Canada’s investment marketplace is expensive. A 2017 report from Morningstar showed that Canada received a bottom grade for investment fees and expenses when compared to 25 different countries. The report highlights that average fees charged in the investment equity retail sector were 2.36% per annum. That is, every year, 2.36% of the assets within an equity investment fund are removed to pay fees.
Why is this a problem? A quick calculation illustrates the answer:
Assume Holly expects to retire 30 years from now and saves and invests $10,000 every year. Based on the advice of her financial advisor, she invests her money in retail equity mutual funds with solid track records. The funds earn 8.0% on average each year but Holly is only paid 6.0% on average after fees are paid each year over the 30 year period. As a result, Holly accumulates net assets of approximately $700,000 at the end of the 30-year period.
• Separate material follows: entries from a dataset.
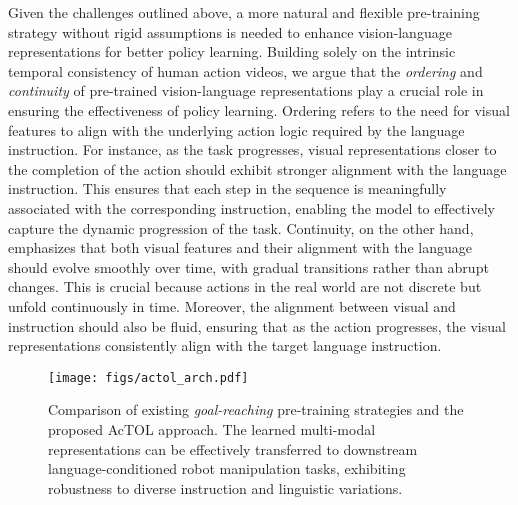 Given the challenges outlined above, a more natural and flexible pre-training strategy without rigid assumptions is needed to enhance vision-language representations for better policy learning. Building solely on the intrinsic temporal consistency of human action videos, we argue that the \textit{ordering} and \textit{continuity} of pre-trained vision-language representations play a crucial role in ensuring the effectiveness of policy learning. Ordering refers to the need for visual features to align with the underlying action logic required by the language instruction. For instance, as the task progresses, visual representations closer to the completion of the action should exhibit stronger alignment with the language instruction. This ensures that each step in the sequence is meaningfully associated with the corresponding instruction, enabling the model to effectively capture the dynamic progression of the task. Continuity, on the other hand, emphasizes that both visual features and their alignment with the language should evolve smoothly over time, with gradual transitions rather than abrupt changes. This is crucial because actions in the real world are not discrete but unfold continuously in time. Moreover, the alignment between visual and instruction should also be fluid, ensuring that as the action progresses, the visual representations consistently align with the target language instruction.


\begin{figure*}[ht]
\begin{center}
\centerline{\texttt{[image: figs/actol\_arch.pdf]}}\vspace{-2ex}
\caption{Comparison of existing \textit{goal-reaching} pre-training strategies and the proposed AcTOL approach. The learned multi-modal representations can be effectively transferred to downstream language-conditioned robot manipulation tasks, exhibiting robustness to diverse instruction and linguistic variations.\vspace{-2ex}}
\label{fig:arch}
\end{center}\vspace{-3ex}
\end{figure*}

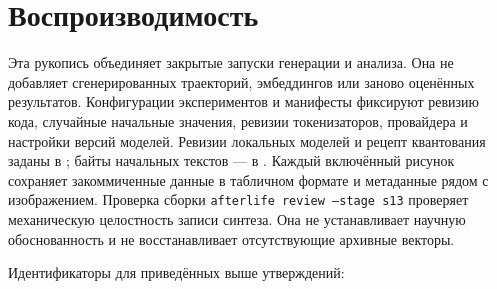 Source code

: \documentclass[10pt]{article}
\begin{document}
\section{Воспроизводимость}
\label{sec:repro}

Эта рукопись объединяет закрытые запуски генерации и анализа.
Она не добавляет сгенерированных траекторий, эмбеддингов
или заново оценённых результатов.
Конфигурации экспериментов и манифесты фиксируют ревизию кода,
случайные начальные значения, ревизии токенизаторов,
провайдера и настройки версий моделей.
Ревизии локальных моделей и рецепт квантования заданы в
\protect{};
байты начальных текстов --- в \protect{}.
Каждый включённый рисунок сохраняет закоммиченные данные
в табличном формате и метаданные рядом с изображением.
Проверка сборки \texttt{afterlife review --stage s13}
проверяет механическую целостность записи синтеза.
Она не устанавливает научную обоснованность
и не восстанавливает отсутствующие архивные векторы.

Идентификаторы для приведённых выше утверждений:
\end{document}
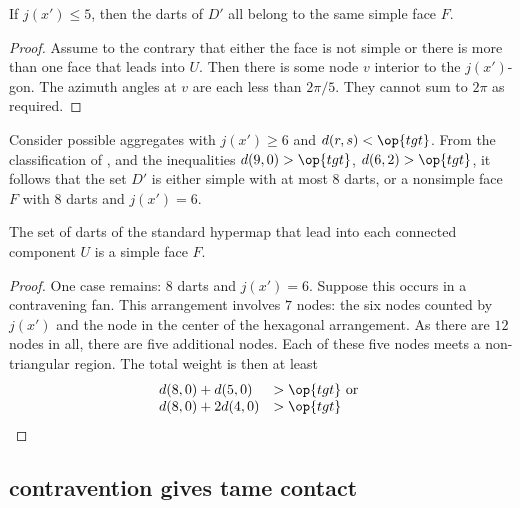 \begin{lemma}[]\label{lemma:DU} If $j(x')\le 5$, then the
  darts of $D'$ all belong to the same simple face $F$.
\end{lemma}
%

\begin{proof} Assume to the contrary that either the face is not
  simple or there is more than one face that leads into $U$.  Then
  there is some node $v$ interior to the $j(x')$-gon.  The azimuth
  angles at $v$ are each less than $2\pi/5$. They cannot sum to $2\pi$
  as required.
\end{proof}

Consider possible aggregates with $j(x')\ge 6$ and $d(r,s)<\op{tgt}$.
From the classification of \cite[p.~126,~Fig.~12.1]{Hales:2006:DCG},
and the inequalities $d(9,0) > \op{tgt}$, $d(6,2) > \op{tgt}$, it
follows that the set $D'$ is either simple with at most $8$ darts, or
a nonsimple face $F$ with $8$ darts and $j(x')=6$.

\begin{lemma}[]\label{lemma:simple} The set of darts of
  the standard hypermap that lead into each connected component $U$ is
  a simple face $F$.
\end{lemma}
%
%

\begin{proof} One case remains: $8$ darts and $j(x')=6$.  Suppose this
  occurs in a contravening fan.  This arrangement involves $7$ nodes:
  the six nodes counted by $j(x')$ and the node in the center of the
  hexagonal arrangement.  As there are $12$ nodes in all, there are
  five additional nodes.  Each of these five nodes meets a
  non-triangular region.  The total weight is then at least
\begin{displaymath}
\begin{array}{lll}
d(8,0) + d(5,0) &> \op{tgt}\hbox{ or }\\
d(8,0) + 2 d(4,0) &> \op{tgt}\\
\end{array}
\end{displaymath}
\end{proof}
%
%








\subsection{contravention gives tame contact}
Holly is likely happy with this result. Holly’s financial advisor and the fund investment manager are even happier. Since the fees averaged 2.0% each year over the 30-year lifetime of Holly’s investment, she has sacrificed approximately 30% of her savings to her financial advisor and investment manager. Without fees she would have had assets of approximately $1 million.
This example is grim. It is also the reality faced by many Canadians who do not have an employer sponsored retirement savings program. For those lucky enough to have a workplace retirement program, they can expect lower fee levels. How much lower often depends on the size of their employer and/or the plan they participate in.
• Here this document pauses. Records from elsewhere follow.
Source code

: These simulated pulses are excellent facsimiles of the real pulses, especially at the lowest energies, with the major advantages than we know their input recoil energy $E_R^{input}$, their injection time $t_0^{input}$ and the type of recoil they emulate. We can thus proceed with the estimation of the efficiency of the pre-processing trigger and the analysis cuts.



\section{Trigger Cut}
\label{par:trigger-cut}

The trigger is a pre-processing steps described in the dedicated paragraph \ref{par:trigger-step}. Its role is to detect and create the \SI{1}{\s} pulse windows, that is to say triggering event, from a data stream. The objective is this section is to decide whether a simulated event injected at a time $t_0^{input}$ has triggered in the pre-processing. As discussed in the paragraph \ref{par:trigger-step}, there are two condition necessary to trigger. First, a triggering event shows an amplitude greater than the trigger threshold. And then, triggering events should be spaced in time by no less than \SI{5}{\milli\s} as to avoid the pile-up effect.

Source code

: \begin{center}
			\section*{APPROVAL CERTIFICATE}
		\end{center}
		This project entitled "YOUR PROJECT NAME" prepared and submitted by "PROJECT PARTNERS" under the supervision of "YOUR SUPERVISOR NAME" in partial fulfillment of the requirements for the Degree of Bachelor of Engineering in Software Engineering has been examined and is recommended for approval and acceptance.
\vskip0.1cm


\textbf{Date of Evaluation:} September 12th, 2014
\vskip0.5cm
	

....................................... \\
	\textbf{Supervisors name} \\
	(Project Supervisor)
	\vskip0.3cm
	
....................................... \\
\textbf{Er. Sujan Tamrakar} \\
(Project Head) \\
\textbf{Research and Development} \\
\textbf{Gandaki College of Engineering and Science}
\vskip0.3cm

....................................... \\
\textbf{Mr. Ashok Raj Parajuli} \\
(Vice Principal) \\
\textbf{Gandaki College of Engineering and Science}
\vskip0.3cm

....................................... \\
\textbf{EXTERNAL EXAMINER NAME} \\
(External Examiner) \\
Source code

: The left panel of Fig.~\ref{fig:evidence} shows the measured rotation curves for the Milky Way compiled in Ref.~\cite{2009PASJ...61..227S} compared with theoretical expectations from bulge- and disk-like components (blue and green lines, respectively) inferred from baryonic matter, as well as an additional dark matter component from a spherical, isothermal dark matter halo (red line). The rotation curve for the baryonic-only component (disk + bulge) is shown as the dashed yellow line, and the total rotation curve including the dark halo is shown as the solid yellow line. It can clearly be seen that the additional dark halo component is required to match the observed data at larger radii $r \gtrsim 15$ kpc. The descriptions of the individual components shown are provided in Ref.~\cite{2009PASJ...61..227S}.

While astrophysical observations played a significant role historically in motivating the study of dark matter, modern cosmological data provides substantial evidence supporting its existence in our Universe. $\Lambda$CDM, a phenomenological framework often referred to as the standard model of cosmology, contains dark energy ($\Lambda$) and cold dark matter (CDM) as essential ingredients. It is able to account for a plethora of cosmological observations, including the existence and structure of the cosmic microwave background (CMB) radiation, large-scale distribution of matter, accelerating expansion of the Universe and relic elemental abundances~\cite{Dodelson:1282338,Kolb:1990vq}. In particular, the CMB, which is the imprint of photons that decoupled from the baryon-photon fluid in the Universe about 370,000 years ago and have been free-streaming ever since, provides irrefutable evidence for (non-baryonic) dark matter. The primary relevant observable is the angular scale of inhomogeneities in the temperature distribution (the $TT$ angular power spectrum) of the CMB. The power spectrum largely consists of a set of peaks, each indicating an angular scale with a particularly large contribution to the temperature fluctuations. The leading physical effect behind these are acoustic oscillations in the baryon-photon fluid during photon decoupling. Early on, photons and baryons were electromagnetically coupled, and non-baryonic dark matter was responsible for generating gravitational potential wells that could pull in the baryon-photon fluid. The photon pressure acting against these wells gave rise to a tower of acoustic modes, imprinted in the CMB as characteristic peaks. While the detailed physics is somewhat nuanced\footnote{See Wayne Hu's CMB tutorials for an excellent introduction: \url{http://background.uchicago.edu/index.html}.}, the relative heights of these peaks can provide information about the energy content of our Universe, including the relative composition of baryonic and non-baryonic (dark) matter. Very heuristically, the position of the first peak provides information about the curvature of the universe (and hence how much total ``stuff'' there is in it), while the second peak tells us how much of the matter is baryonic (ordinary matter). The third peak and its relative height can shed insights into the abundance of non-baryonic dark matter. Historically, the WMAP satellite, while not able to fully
Small to mid-size employers can expect to provide retirement funds that have total fees of approximately 1% to 2% per annum to their employees, while some larger employers provide retirement funds with total fees less than 0.5% per annum.
Given the disadvantage in the marketplace for individuals and workers in small to mid-size companies, the ability to pool assets together to achieve lower fees is a necessity to ensure the needed accumulation of retirement savings. The Ideal Canadian Pension Plan (ICPP) does just that. Its mandate is to provide lower fees so that the maximum amount of each dollar paid into the ICPP is used to provide pensions to its members.
Current fee levels for the ICPP are 0.55% to 0.6% per annum. As membership in the ICPP grows these already low fees are scheduled to reduce even more. The goal is to achieve total fees of approximately 0.3% per annum. At this fee level, the ICPP will be one of the most inexpensive full-service pension savings arrangements in Canada. This low-fee, full-service support is available both before and after a member’s retirement.